Collected data
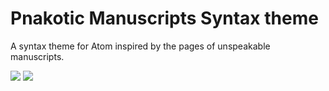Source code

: # Pnakotic Manuscripts Syntax theme

A syntax theme for Atom inspired by the pages of unspeakable manuscripts.

![](http://chadmckinneyaudio.com/img/PnakoticHaskell.png)
![](http://chadmckinneyaudio.com/img/PnakoticC.png)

## WORK ITEM
All records should be output exactly, with the pictures left out.

## RESULT FOR THIS EXERCISE
Source code

: # Pnakotic Manuscripts Syntax theme

A syntax theme for Atom inspired by the pages of unspeakable manuscripts.

![](http://chadmckinneyaudio.com/img/PnakoticHaskell.png)
![](http://chadmckinneyaudio.com/img/PnakoticC.png)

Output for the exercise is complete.